- [EXERCISE DETAILS]: Copy out each line in the listing below where the word "data" appears.

═══ RECORD EXTRACTS

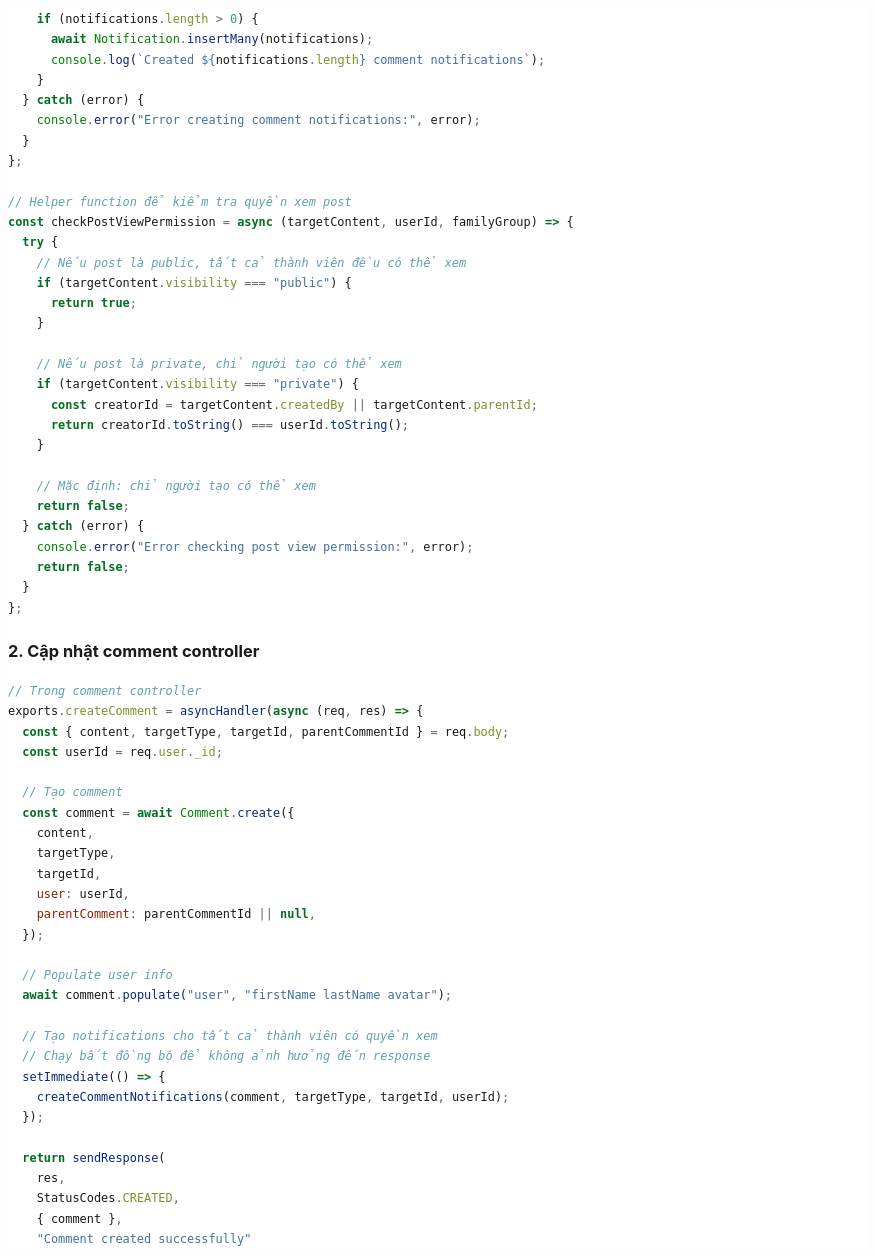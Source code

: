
 ```javascript
    if (notifications.length > 0) {
      await Notification.insertMany(notifications);
      console.log(`Created ${notifications.length} comment notifications`);
    }
  } catch (error) {
    console.error("Error creating comment notifications:", error);
  }
};

// Helper function để kiểm tra quyền xem post
const checkPostViewPermission = async (targetContent, userId, familyGroup) => {
  try {
    // Nếu post là public, tất cả thành viên đều có thể xem
    if (targetContent.visibility === "public") {
      return true;
    }

    // Nếu post là private, chỉ người tạo có thể xem
    if (targetContent.visibility === "private") {
      const creatorId = targetContent.createdBy || targetContent.parentId;
      return creatorId.toString() === userId.toString();
    }

    // Mặc định: chỉ người tạo có thể xem
    return false;
  } catch (error) {
    console.error("Error checking post view permission:", error);
    return false;
  }
};
```

### 2. Cập nhật comment controller

```javascript
// Trong comment controller
exports.createComment = asyncHandler(async (req, res) => {
  const { content, targetType, targetId, parentCommentId } = req.body;
  const userId = req.user._id;

  // Tạo comment
  const comment = await Comment.create({
    content,
    targetType,
    targetId,
    user: userId,
    parentComment: parentCommentId || null,
  });

  // Populate user info
  await comment.populate("user", "firstName lastName avatar");

  // Tạo notifications cho tất cả thành viên có quyền xem
  // Chạy bất đồng bộ để không ảnh hưởng đến response
  setImmediate(() => {
    createCommentNotifications(comment, targetType, targetId, userId);
  });

  return sendResponse(
    res,
    StatusCodes.CREATED,
    { comment },
    "Comment created successfully"
```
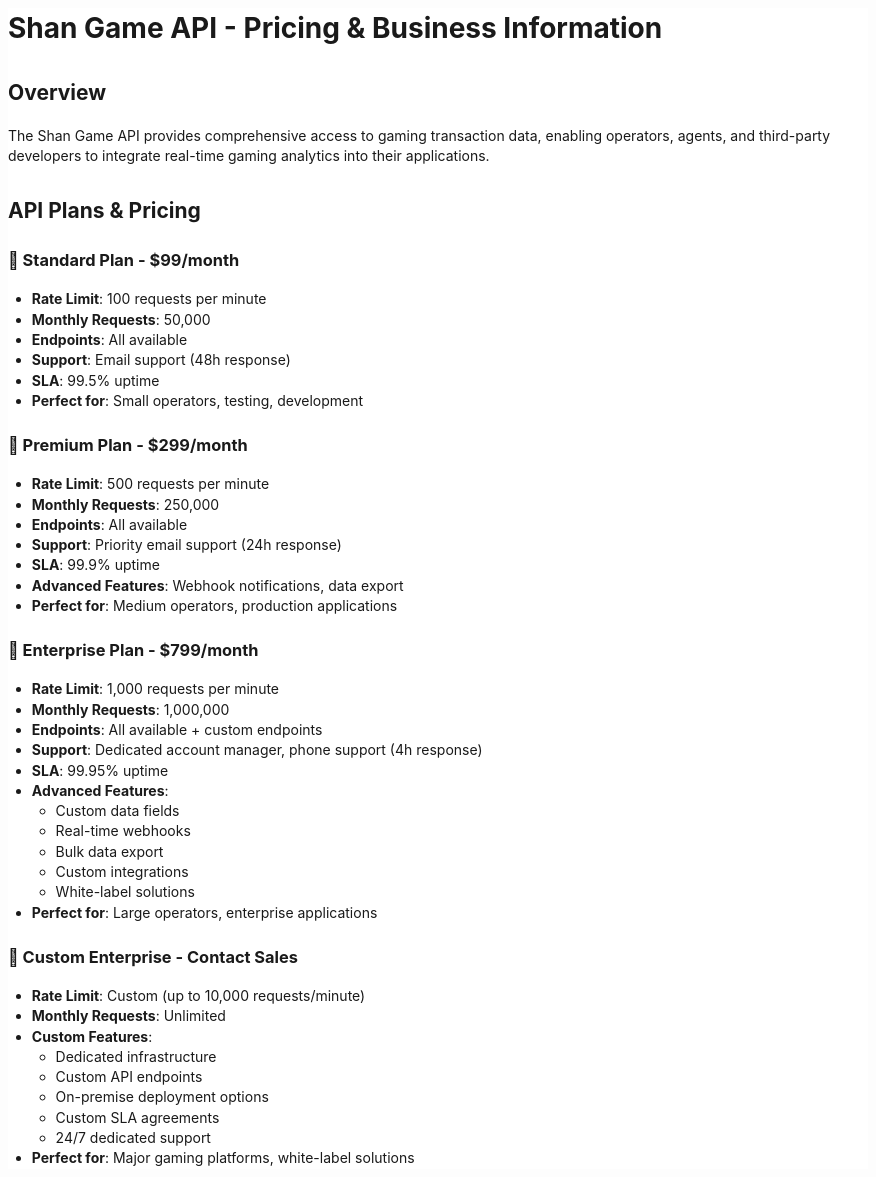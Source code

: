 # Shan Game API - Pricing & Business Information

## Overview

The Shan Game API provides comprehensive access to gaming transaction data, enabling operators, agents, and third-party developers to integrate real-time gaming analytics into their applications.

## API Plans & Pricing

### 🥉 Standard Plan - $99/month
- **Rate Limit**: 100 requests per minute
- **Monthly Requests**: 50,000
- **Endpoints**: All available
- **Support**: Email support (48h response)
- **SLA**: 99.5% uptime
- **Perfect for**: Small operators, testing, development

### 🥈 Premium Plan - $299/month
- **Rate Limit**: 500 requests per minute
- **Monthly Requests**: 250,000
- **Endpoints**: All available
- **Support**: Priority email support (24h response)
- **SLA**: 99.9% uptime
- **Advanced Features**: Webhook notifications, data export
- **Perfect for**: Medium operators, production applications

### 🥇 Enterprise Plan - $799/month
- **Rate Limit**: 1,000 requests per minute
- **Monthly Requests**: 1,000,000
- **Endpoints**: All available + custom endpoints
- **Support**: Dedicated account manager, phone support (4h response)
- **SLA**: 99.95% uptime
- **Advanced Features**: 
  - Custom data fields
  - Real-time webhooks
  - Bulk data export
  - Custom integrations
  - White-label solutions
- **Perfect for**: Large operators, enterprise applications

### 🏢 Custom Enterprise - Contact Sales
- **Rate Limit**: Custom (up to 10,000 requests/minute)
- **Monthly Requests**: Unlimited
- **Custom Features**: 
  - Dedicated infrastructure
  - Custom API endpoints
  - On-premise deployment options
  - Custom SLA agreements
  - 24/7 dedicated support
- **Perfect for**: Major gaming platforms, white-label solutions
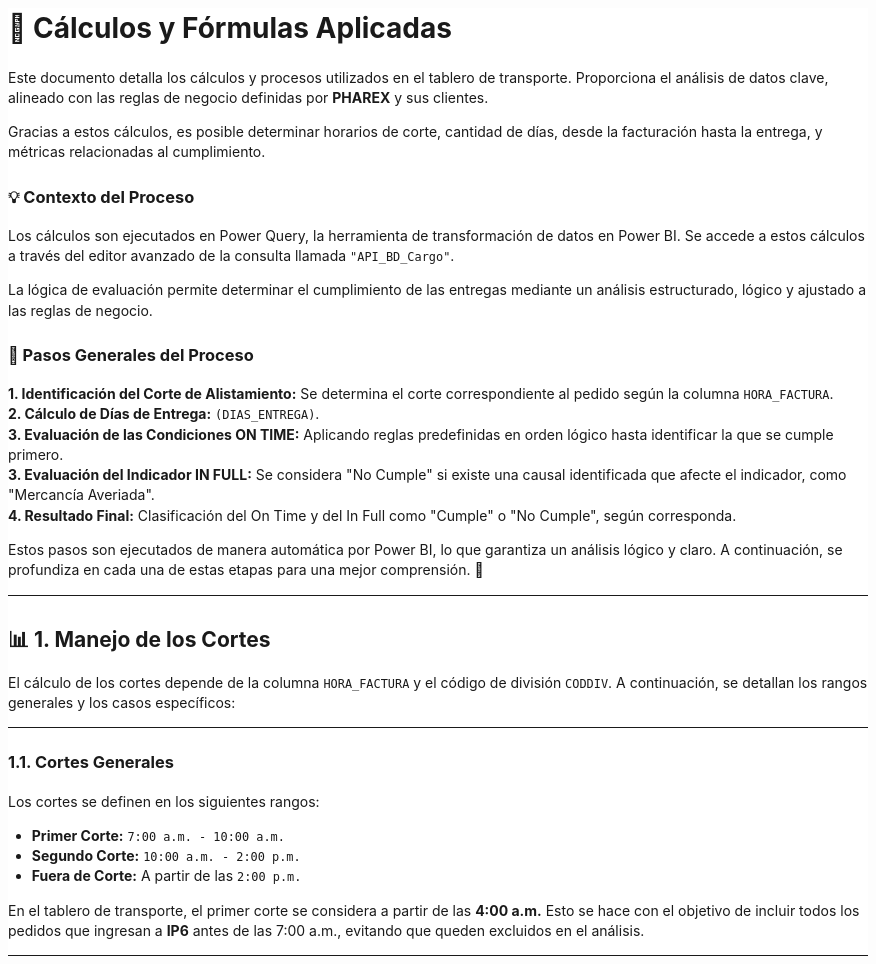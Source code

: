 # 🧮 Cálculos y Fórmulas Aplicadas

Este documento detalla los cálculos y procesos utilizados en el tablero de transporte. Proporciona el análisis de datos clave, alineado con las reglas de negocio definidas por **PHAREX** y sus clientes.

Gracias a estos cálculos, es posible determinar horarios de corte, cantidad de días, desde la facturación hasta la entrega, y métricas relacionadas al cumplimiento.

### 💡 Contexto del Proceso
Los cálculos son ejecutados en Power Query, la herramienta de transformación de datos en Power BI. Se accede a estos cálculos a través del editor avanzado de la consulta llamada `"API_BD_Cargo"`.

La lógica de evaluación permite determinar el cumplimiento de las entregas mediante un análisis estructurado, lógico y ajustado a las reglas de negocio.

### 🔄 Pasos Generales del Proceso

**1. Identificación del Corte de Alistamiento:** Se determina el corte correspondiente al pedido según la columna `HORA_FACTURA`.  
**2. Cálculo de Días de Entrega:** `(DIAS_ENTREGA)`.  
**3. Evaluación de las Condiciones ON TIME:** Aplicando reglas predefinidas en orden lógico hasta identificar la que se cumple primero.  
**3. Evaluación del Indicador IN FULL:** Se considera "No Cumple" si existe una causal identificada que afecte el indicador, como "Mercancía Averiada".  
**4. Resultado Final:** Clasificación del On Time y del In Full como "Cumple" o "No Cumple", según corresponda.  

<p class="tip">Estos pasos son ejecutados de manera automática por Power BI, lo que garantiza un análisis lógico y claro. A continuación, se profundiza en cada una de estas etapas para una mejor comprensión. 🚀</p>

---

## 📊 1. Manejo de los Cortes

El cálculo de los cortes depende de la columna `HORA_FACTURA` y el código de división `CODDIV`. A continuación, se detallan los rangos generales y los casos específicos:

---

### 1.1. **Cortes Generales**

Los cortes se definen en los siguientes rangos:

- **Primer Corte:** `7:00 a.m. - 10:00 a.m.`  
- **Segundo Corte:** `10:00 a.m. - 2:00 p.m.`  
- **Fuera de Corte:** A partir de las `2:00 p.m.`  

<p class="tip">En el tablero de transporte, el primer corte se considera a partir de las <strong>4:00 a.m.</strong> Esto se hace con el objetivo de incluir todos los pedidos que ingresan a <strong>IP6</strong> antes de las 7:00 a.m., evitando que queden excluidos en el análisis.</p>

---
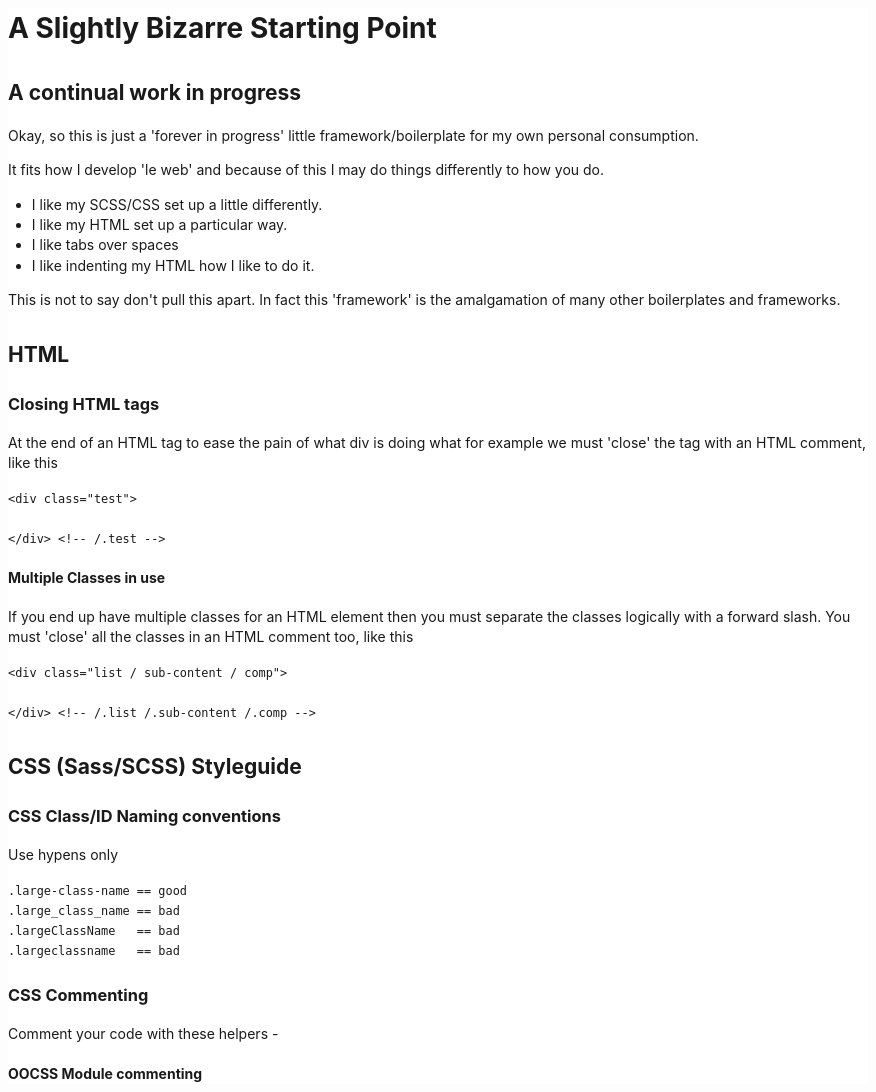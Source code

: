 # A Slightly Bizarre Starting Point

## A continual work in progress

Okay, so this is just a 'forever in progress' little framework/boilerplate for my own personal consumption.

It fits how I develop 'le web' and because of this I may do things differently to how you do.

* I like my SCSS/CSS set up a little differently.
* I like my HTML <head> set up a particular way.
* I like tabs over spaces
* I like indenting my HTML how I like to do it.

This is not to say don't pull this apart. In fact this 'framework' is the amalgamation of many other boilerplates and frameworks.



## HTML

### Closing HTML tags

At the end of an HTML tag to ease the pain of what div is doing what for example we must 'close' the tag with an HTML comment, like this

	<div class="test">
	
	</div> <!-- /.test -->
	
#### Multiple Classes in use

If you end up have multiple classes for an HTML element then you must separate the classes logically with a forward slash. You must 'close' all the classes in an HTML comment too, like this

	<div class="list / sub-content / comp">
	
	</div> <!-- /.list /.sub-content /.comp -->

## CSS (Sass/SCSS) Styleguide

### CSS Class/ID Naming conventions

Use hypens only

	.large-class-name == good
	.large_class_name == bad
	.largeClassName   == bad
	.largeclassname   == bad

### CSS Commenting

Comment your code with these helpers -
#### OOCSS Module commenting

══════

- [RESPONSE FOR THIS EXERCISE]:
The Shan Game API provides comprehensive access to gaming transaction data, enabling operators, agents, and third-party developers to integrate real-time gaming analytics into their applications.
- **Advanced Features**: Webhook notifications, data export
  - Custom data fields
  - Bulk data export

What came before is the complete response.